*WHAT IS NEEDED*
Scan the material below for the string "href". Report every line that has it.
= Beginning of Section =
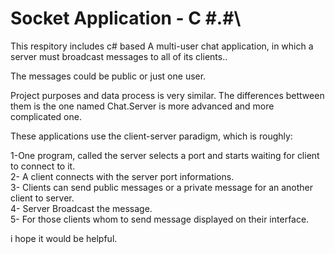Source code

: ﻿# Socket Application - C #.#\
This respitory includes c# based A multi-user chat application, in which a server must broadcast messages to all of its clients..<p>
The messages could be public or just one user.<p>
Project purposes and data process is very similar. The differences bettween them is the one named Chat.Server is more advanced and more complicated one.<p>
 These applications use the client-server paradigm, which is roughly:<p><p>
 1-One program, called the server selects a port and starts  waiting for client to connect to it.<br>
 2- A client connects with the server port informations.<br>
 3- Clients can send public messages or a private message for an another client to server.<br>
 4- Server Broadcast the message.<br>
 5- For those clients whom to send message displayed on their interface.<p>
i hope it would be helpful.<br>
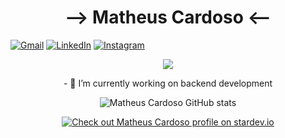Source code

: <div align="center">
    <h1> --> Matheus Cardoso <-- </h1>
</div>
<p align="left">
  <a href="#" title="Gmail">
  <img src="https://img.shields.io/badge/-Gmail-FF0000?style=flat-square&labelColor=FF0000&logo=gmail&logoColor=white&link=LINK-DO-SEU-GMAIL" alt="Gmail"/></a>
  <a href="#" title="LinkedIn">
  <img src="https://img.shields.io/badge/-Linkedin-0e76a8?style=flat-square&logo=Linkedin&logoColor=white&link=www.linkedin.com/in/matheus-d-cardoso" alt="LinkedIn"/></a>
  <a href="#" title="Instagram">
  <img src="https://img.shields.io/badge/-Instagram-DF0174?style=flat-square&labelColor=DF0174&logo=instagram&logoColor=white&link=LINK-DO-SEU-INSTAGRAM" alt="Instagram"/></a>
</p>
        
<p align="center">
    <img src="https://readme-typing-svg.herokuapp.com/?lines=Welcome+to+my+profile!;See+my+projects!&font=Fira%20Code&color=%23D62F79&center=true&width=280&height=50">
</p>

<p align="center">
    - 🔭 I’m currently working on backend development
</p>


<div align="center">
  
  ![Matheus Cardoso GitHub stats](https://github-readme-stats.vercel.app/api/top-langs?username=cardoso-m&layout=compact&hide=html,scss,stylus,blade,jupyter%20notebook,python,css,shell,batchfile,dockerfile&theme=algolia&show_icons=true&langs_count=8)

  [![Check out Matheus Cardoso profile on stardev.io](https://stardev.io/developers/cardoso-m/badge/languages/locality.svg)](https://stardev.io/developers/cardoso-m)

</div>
= End of Section =
*EXERCISE ANSWER*
  <a href="#" title="Gmail">
  <a href="#" title="LinkedIn">
  <a href="#" title="Instagram">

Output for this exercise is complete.